Exercise prompt: Where a picture appears, leave it out; copy everything else in the records exactly.
**** Exercise inputs
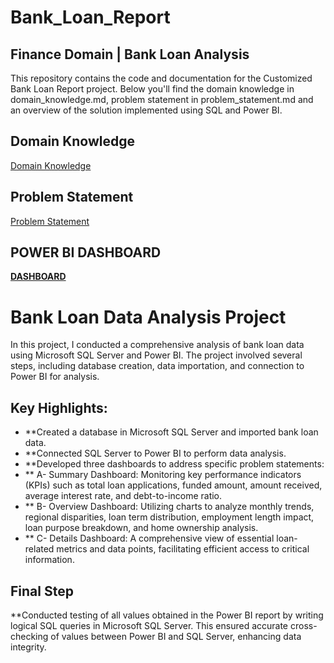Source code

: # **Bank_Loan_Report**

## Finance Domain | Bank Loan Analysis

This repository contains the code and documentation for the Customized Bank Loan Report project. Below you'll find the domain knowledge in domain_knowledge.md, problem statement in problem_statement.md and an overview of the solution implemented using SQL and Power BI.

## Domain Knowledge
[Domain Knowledge](https://github.com/Ankit-vik-singh/Bank_Loan_Data_Analysis-SQL-POWER-BI/blob/5e3c68821e8d2202c42f7d8fa096299daeb323e5/Domain%20Knowledge.md)

## Problem Statement
[Problem Statement](https://github.com/Ankit-vik-singh/Bank_Loan_Data_Analysis-SQL-POWER-BI/blob/5e3c68821e8d2202c42f7d8fa096299daeb323e5/problem%20Statement.md)

## POWER BI DASHBOARD
[**DASHBOARD**](https://app.powerbi.com/view?r=eyJrIjoiMGFhZWE3M2EtZTI5OC00OGVjLWIzYzAtMWFmMTk5YTI2YjNhIiwidCI6ImViZWQxNGJhLTMxNzEtNDk5Ni1iN2FiLTY1OWMzZGMwZWMzMyJ9)

# Bank Loan Data Analysis Project

In this project, I conducted a comprehensive analysis of bank loan data using Microsoft SQL Server and Power BI. The project involved several steps, including database creation, data importation, and connection to Power BI for analysis.

## Key Highlights:

- **Created a database in Microsoft SQL Server and imported bank loan data.
- **Connected SQL Server to Power BI to perform data analysis.
- **Developed three dashboards to address specific problem statements:
- ** A- Summary Dashboard: Monitoring key performance indicators (KPIs) such as total loan applications, funded amount, amount received, average interest rate, and debt-to-income ratio.
- ** B- Overview Dashboard: Utilizing charts to analyze monthly trends, regional disparities, loan term distribution, employment length impact, loan purpose breakdown, and home ownership analysis.
- ** C- Details Dashboard: A comprehensive view of essential loan-related metrics and data points, facilitating efficient access to critical information.

## Final Step

**Conducted testing of all values obtained in the Power BI report by writing logical SQL queries in Microsoft SQL Server. This ensured accurate cross-checking of values between Power BI and SQL Server, enhancing data integrity.













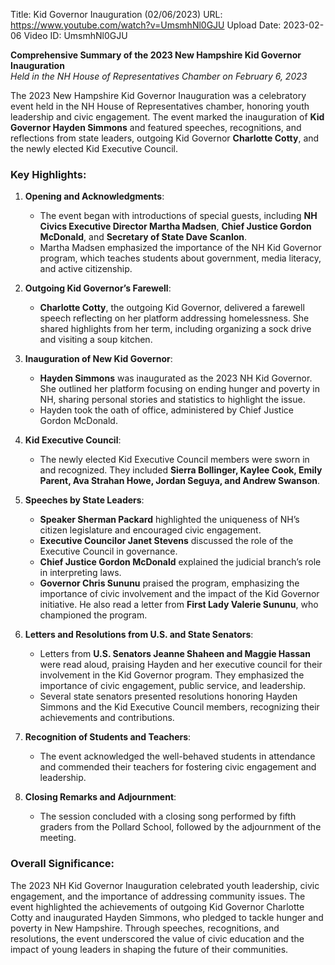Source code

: Title: Kid Governor Inauguration (02/06/2023)
URL: https://www.youtube.com/watch?v=UmsmhNl0GJU
Upload Date: 2023-02-06
Video ID: UmsmhNl0GJU

**Comprehensive Summary of the 2023 New Hampshire Kid Governor Inauguration**  
*Held in the NH House of Representatives Chamber on February 6, 2023*  

The 2023 New Hampshire Kid Governor Inauguration was a celebratory event held in the NH House of Representatives chamber, honoring youth leadership and civic engagement. The event marked the inauguration of **Kid Governor Hayden Simmons** and featured speeches, recognitions, and reflections from state leaders, outgoing Kid Governor **Charlotte Cotty**, and the newly elected Kid Executive Council.  

### Key Highlights:  

1. **Opening and Acknowledgments**:  
   - The event began with introductions of special guests, including **NH Civics Executive Director Martha Madsen**, **Chief Justice Gordon McDonald**, and **Secretary of State Dave Scanlon**.  
   - Martha Madsen emphasized the importance of the NH Kid Governor program, which teaches students about government, media literacy, and active citizenship.  

2. **Outgoing Kid Governor’s Farewell**:  
   - **Charlotte Cotty**, the outgoing Kid Governor, delivered a farewell speech reflecting on her platform addressing homelessness. She shared highlights from her term, including organizing a sock drive and visiting a soup kitchen.  

3. **Inauguration of New Kid Governor**:  
   - **Hayden Simmons** was inaugurated as the 2023 NH Kid Governor. She outlined her platform focusing on ending hunger and poverty in NH, sharing personal stories and statistics to highlight the issue.  
   - Hayden took the oath of office, administered by Chief Justice Gordon McDonald.  

4. **Kid Executive Council**:  
   - The newly elected Kid Executive Council members were sworn in and recognized. They included **Sierra Bollinger, Kaylee Cook, Emily Parent, Ava Strahan Howe, Jordan Seguya, and Andrew Swanson**.  

5. **Speeches by State Leaders**:  
   - **Speaker Sherman Packard** highlighted the uniqueness of NH’s citizen legislature and encouraged civic engagement.  
   - **Executive Councilor Janet Stevens** discussed the role of the Executive Council in governance.  
   - **Chief Justice Gordon McDonald** explained the judicial branch’s role in interpreting laws.  
   - **Governor Chris Sununu** praised the program, emphasizing the importance of civic involvement and the impact of the Kid Governor initiative. He also read a letter from **First Lady Valerie Sununu**, who championed the program.  

6. **Letters and Resolutions from U.S. and State Senators**:  
   - Letters from **U.S. Senators Jeanne Shaheen and Maggie Hassan** were read aloud, praising Hayden and her executive council for their involvement in the Kid Governor program. They emphasized the importance of civic engagement, public service, and leadership.  
   - Several state senators presented resolutions honoring Hayden Simmons and the Kid Executive Council members, recognizing their achievements and contributions.  

7. **Recognition of Students and Teachers**:  
   - The event acknowledged the well-behaved students in attendance and commended their teachers for fostering civic engagement and leadership.  

8. **Closing Remarks and Adjournment**:  
   - The session concluded with a closing song performed by fifth graders from the Pollard School, followed by the adjournment of the meeting.  

### Overall Significance:  
The 2023 NH Kid Governor Inauguration celebrated youth leadership, civic engagement, and the importance of addressing community issues. The event highlighted the achievements of outgoing Kid Governor Charlotte Cotty and inaugurated Hayden Simmons, who pledged to tackle hunger and poverty in New Hampshire. Through speeches, recognitions, and resolutions, the event underscored the value of civic education and the impact of young leaders in shaping the future of their communities.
********
Result of this exercise:
Source code

: # **Bank_Loan_Report**

## Finance Domain | Bank Loan Analysis

This repository contains the code and documentation for the Customized Bank Loan Report project. Below you'll find the domain knowledge in domain_knowledge.md, problem statement in problem_statement.md and an overview of the solution implemented using SQL and Power BI.

## Domain Knowledge
[Domain Knowledge](https://github.com/Ankit-vik-singh/Bank_Loan_Data_Analysis-SQL-POWER-BI/blob/5e3c68821e8d2202c42f7d8fa096299daeb323e5/Domain%20Knowledge.md)

## Problem Statement
[Problem Statement](https://github.com/Ankit-vik-singh/Bank_Loan_Data_Analysis-SQL-POWER-BI/blob/5e3c68821e8d2202c42f7d8fa096299daeb323e5/problem%20Statement.md)

## POWER BI DASHBOARD
[**DASHBOARD**](https://app.powerbi.com/view?r=eyJrIjoiMGFhZWE3M2EtZTI5OC00OGVjLWIzYzAtMWFmMTk5YTI2YjNhIiwidCI6ImViZWQxNGJhLTMxNzEtNDk5Ni1iN2FiLTY1OWMzZGMwZWMzMyJ9)

# Bank Loan Data Analysis Project

In this project, I conducted a comprehensive analysis of bank loan data using Microsoft SQL Server and Power BI. The project involved several steps, including database creation, data importation, and connection to Power BI for analysis.

## Key Highlights:

- **Created a database in Microsoft SQL Server and imported bank loan data.
- **Connected SQL Server to Power BI to perform data analysis.
- **Developed three dashboards to address specific problem statements:
- ** A- Summary Dashboard: Monitoring key performance indicators (KPIs) such as total loan applications, funded amount, amount received, average interest rate, and debt-to-income ratio.
- ** B- Overview Dashboard: Utilizing charts to analyze monthly trends, regional disparities, loan term distribution, employment length impact, loan purpose breakdown, and home ownership analysis.
- ** C- Details Dashboard: A comprehensive view of essential loan-related metrics and data points, facilitating efficient access to critical information.

## Final Step

**Conducted testing of all values obtained in the Power BI report by writing logical SQL queries in Microsoft SQL Server. This ensured accurate cross-checking of values between Power BI and SQL Server, enhancing data integrity.













Source code

: Title: Kid Governor Inauguration (02/06/2023)
URL: https://www.youtube.com/watch?v=UmsmhNl0GJU
Upload Date: 2023-02-06
Video ID: UmsmhNl0GJU

**Comprehensive Summary of the 2023 New Hampshire Kid Governor Inauguration**  
*Held in the NH House of Representatives Chamber on February 6, 2023*  

The 2023 New Hampshire Kid Governor Inauguration was a celebratory event held in the NH House of Representatives chamber, honoring youth leadership and civic engagement. The event marked the inauguration of **Kid Governor Hayden Simmons** and featured speeches, recognitions, and reflections from state leaders, outgoing Kid Governor **Charlotte Cotty**, and the newly elected Kid Executive Council.  

### Key Highlights:  

1. **Opening and Acknowledgments**:  
   - The event began with introductions of special guests, including **NH Civics Executive Director Martha Madsen**, **Chief Justice Gordon McDonald**, and **Secretary of State Dave Scanlon**.  
   - Martha Madsen emphasized the importance of the NH Kid Governor program, which teaches students about government, media literacy, and active citizenship.  

2. **Outgoing Kid Governor’s Farewell**:  
   - **Charlotte Cotty**, the outgoing Kid Governor, delivered a farewell speech reflecting on her platform addressing homelessness. She shared highlights from her term, including organizing a sock drive and visiting a soup kitchen.  

3. **Inauguration of New Kid Governor**:  
   - **Hayden Simmons** was inaugurated as the 2023 NH Kid Governor. She outlined her platform focusing on ending hunger and poverty in NH, sharing personal stories and statistics to highlight the issue.  
   - Hayden took the oath of office, administered by Chief Justice Gordon McDonald.  

4. **Kid Executive Council**:  
   - The newly elected Kid Executive Council members were sworn in and recognized. They included **Sierra Bollinger, Kaylee Cook, Emily Parent, Ava Strahan Howe, Jordan Seguya, and Andrew Swanson**.  

5. **Speeches by State Leaders**:  
   - **Speaker Sherman Packard** highlighted the uniqueness of NH’s citizen legislature and encouraged civic engagement.  
   - **Executive Councilor Janet Stevens** discussed the role of the Executive Council in governance.  
   - **Chief Justice Gordon McDonald** explained the judicial branch’s role in interpreting laws.  
   - **Governor Chris Sununu** praised the program, emphasizing the importance of civic involvement and the impact of the Kid Governor initiative. He also read a letter from **First Lady Valerie Sununu**, who championed the program.  

6. **Letters and Resolutions from U.S. and State Senators**:  
   - Letters from **U.S. Senators Jeanne Shaheen and Maggie Hassan** were read aloud, praising Hayden and her executive council for their involvement in the Kid Governor program. They emphasized the importance of civic engagement, public service, and leadership.  
   - Several state senators presented resolutions honoring Hayden Simmons and the Kid Executive Council members, recognizing their achievements and contributions.  

7. **Recognition of Students and Teachers**:  
   - The event acknowledged the well-behaved students in attendance and commended their teachers for fostering civic engagement and leadership.  

8. **Closing Remarks and Adjournment**:  
   - The session concluded with a closing song performed by fifth graders from the Pollard School, followed by the adjournment of the meeting.  

### Overall Significance:  
The 2023 NH Kid Governor Inauguration celebrated youth leadership, civic engagement, and the importance of addressing community issues. The event highlighted the achievements of outgoing Kid Governor Charlotte Cotty and inaugurated Hayden Simmons, who pledged to tackle hunger and poverty in New Hampshire. Through speeches, recognitions, and resolutions, the event underscored the value of civic education and the impact of young leaders in shaping the future of their communities.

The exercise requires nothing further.